The third question poses: "Has God overslept?"  Yancey continues his whirlwind tour around the world, beginning this time at Sarajevo, recalling his time with people affected by the horrors of ethnic cleansing. Rapes, murders, injustice, with the strong bullying the weak, and the marginalized being pushed beyond their limits of misery, fill the shameful space of evil and injustice. If natural disasters ruin property, the evils inflicted by humans ruin families and people groups. There is the Nazi holocaust, the Rwandan genocide, and the religious and racial disriminations happening around the world. Yet, amid the horrors, there are cases where human warmth and care stood up strong. Like the example of a freezing Christian family being given some firewood by Muslim friends, and how a Father Markovic made friends with a woman bitter over racial discrimination. We are encouraged to protest like the Psalmist or lament like the prophets about the problems in this world. At the same time, we are urged to ponder about something more, something that comes above all of these terrible sufferings. Something that guides us toward hope in something or Someone bigger than ourselves.  The last question is about redemption and healing. A book of such a nature needs to address directly the circumstances leading to the question of why. Here, Yancey goes back to America, more specifically, Sandy Hook Elementary School in Newton, Connecticut. Yancey shares about how he persuaded his publisher to make available for free, his earlier books, "Where is God when it hurts?" and "What good is God?"  for the community. In his journey to Newtown, he observes how the various survivors are coping. The hurts were still very raw. He notices how a community that is not known to be religious is suddenly asking religious questions about life. Rather than probing into the mysteries of God and suffering, or attempting any explanation of the complexities of pain and hurt, Yancey choose to speak on the question, "Where is God when it hurts?" Masterfully, he weaves in the reflections of Miroslav Volf, Desmond Tutu, Nicholas Wolterstorff, as well as the poet, Alfred Lord Tennyson, that it is still possible to hang on to hope and life, amid an atmosphere of despair and death. Even as "Grief is the place where love and pain converge," Yancey reminds us that even in the midst of suffering, God is there. After all, Jesus died on the cross, remember?

Yancey leaves the readers with three powerful answers to the question. In fact, this alone is worth the price of the book. If we ask where is God when it hurts, we can remember that God is on the side of the sufferer all the time, regardless whether we are aware of it or not. If we ask where is God when it hurts, Christians must ask, "Where is the church when it hurts?" It is a reminder for us not to be paralyzed by philosophical or theological confusion, but to do what the church does best: caring, sharing, and provide comfort and opportunities of healing for the hurting. Finally, Yancey reminds us that we should not lose hope for the new world that God is preparing for all of us.
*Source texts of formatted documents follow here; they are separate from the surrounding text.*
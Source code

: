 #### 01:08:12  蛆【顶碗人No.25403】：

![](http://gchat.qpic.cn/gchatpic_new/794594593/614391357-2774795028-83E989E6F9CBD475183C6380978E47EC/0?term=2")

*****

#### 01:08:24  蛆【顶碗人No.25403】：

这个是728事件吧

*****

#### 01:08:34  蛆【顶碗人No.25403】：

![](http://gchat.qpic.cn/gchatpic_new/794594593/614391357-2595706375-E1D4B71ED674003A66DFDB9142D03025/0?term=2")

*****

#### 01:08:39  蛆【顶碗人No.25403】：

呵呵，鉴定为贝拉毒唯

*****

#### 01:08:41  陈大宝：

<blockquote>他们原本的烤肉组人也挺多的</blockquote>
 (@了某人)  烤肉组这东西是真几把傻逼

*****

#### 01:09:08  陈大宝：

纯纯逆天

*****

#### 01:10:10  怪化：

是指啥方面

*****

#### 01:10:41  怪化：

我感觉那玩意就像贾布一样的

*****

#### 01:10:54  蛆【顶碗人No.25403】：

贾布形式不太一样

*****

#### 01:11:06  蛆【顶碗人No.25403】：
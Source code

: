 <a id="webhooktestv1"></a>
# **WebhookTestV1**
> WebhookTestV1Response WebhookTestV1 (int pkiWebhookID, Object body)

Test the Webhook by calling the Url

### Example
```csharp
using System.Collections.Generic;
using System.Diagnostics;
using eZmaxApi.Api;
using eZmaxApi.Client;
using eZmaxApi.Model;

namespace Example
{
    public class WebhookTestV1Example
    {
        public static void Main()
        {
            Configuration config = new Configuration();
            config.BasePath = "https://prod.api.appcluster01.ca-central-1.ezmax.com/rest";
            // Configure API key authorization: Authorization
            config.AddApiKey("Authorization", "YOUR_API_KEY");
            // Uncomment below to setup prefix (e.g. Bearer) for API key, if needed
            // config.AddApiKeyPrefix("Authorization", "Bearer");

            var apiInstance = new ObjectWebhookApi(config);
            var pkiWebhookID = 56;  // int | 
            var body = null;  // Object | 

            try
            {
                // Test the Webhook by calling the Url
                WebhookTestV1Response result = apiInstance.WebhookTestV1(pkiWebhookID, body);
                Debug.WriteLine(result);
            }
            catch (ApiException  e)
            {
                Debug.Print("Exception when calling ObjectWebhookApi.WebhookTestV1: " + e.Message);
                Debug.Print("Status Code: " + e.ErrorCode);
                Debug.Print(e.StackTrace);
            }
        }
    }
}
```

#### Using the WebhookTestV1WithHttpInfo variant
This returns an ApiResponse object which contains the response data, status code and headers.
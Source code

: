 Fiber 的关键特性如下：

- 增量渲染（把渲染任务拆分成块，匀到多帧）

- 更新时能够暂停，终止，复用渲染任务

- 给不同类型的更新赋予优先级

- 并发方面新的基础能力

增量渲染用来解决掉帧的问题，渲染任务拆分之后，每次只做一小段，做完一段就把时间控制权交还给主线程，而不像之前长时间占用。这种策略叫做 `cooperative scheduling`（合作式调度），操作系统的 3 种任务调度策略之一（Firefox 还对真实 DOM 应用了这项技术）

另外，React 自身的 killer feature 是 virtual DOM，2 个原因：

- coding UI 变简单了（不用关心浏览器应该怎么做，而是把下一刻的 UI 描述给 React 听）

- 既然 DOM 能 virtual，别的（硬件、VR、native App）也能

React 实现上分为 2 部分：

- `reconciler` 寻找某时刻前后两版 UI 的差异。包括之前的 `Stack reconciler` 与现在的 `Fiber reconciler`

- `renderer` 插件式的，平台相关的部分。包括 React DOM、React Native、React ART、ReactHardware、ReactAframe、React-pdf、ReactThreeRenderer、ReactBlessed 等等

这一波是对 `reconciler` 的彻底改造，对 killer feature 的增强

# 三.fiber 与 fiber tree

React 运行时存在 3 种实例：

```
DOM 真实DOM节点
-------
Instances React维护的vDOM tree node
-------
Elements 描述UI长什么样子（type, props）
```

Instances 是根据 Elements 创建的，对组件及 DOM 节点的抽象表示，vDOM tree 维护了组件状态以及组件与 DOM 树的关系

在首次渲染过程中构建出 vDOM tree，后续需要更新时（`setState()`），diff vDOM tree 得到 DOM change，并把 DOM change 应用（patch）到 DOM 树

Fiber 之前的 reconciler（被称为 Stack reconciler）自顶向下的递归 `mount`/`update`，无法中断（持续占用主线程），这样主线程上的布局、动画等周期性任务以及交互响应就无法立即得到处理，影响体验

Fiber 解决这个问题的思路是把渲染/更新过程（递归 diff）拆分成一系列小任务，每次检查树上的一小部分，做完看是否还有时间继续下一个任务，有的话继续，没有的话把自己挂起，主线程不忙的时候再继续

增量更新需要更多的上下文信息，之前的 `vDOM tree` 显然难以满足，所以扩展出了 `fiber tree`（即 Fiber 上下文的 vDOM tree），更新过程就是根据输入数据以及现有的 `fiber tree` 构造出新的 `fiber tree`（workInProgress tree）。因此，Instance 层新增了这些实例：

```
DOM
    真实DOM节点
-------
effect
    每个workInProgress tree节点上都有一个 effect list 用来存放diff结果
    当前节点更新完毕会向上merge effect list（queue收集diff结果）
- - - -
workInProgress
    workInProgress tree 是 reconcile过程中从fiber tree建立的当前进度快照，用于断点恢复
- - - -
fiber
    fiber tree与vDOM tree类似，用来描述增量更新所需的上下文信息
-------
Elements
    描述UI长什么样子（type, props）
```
The question of suffering has been asked so many times, and despite the many attempts throughout history to answer it, people are still asking the same question. It is indeed a question that never goes away. Literally. What matters is not the question, but the need to be fixed on the Eternal Hope in God. Without hope, there is no reason to carry on. Without faith, there is no guide to hang on to life. Without God, there is no reason to even ask the question, "Why?"

Yancey's mastery of this topic is evident. As he travels around the world, he is able to sense the commonness among all people groups, that we all can hurt. We can all hurt one another. For hurt people hurt people. What is more important is the way Yancey tries to guide us away from seeking answers to the questions of why, toward the responses of healing, goodness, sharing, caring, and the very Christian blessings that can be provided during times of grief and pain. It is in spite of the suffering that we continue to bless one another. It is in spite of the pain and dangers that we continue to shine forth God's hope. For the day will come, when the question of why will not only go away, it will be replaced by something else even more mysterious and beautiful. Why God do you still love us?

Rating: 5 stars of 5.


This book is provided to me courtesy of Zondervan and NetGalley in exchange for an honest review. All opinions offered above are mine unless otherwise stated or implied.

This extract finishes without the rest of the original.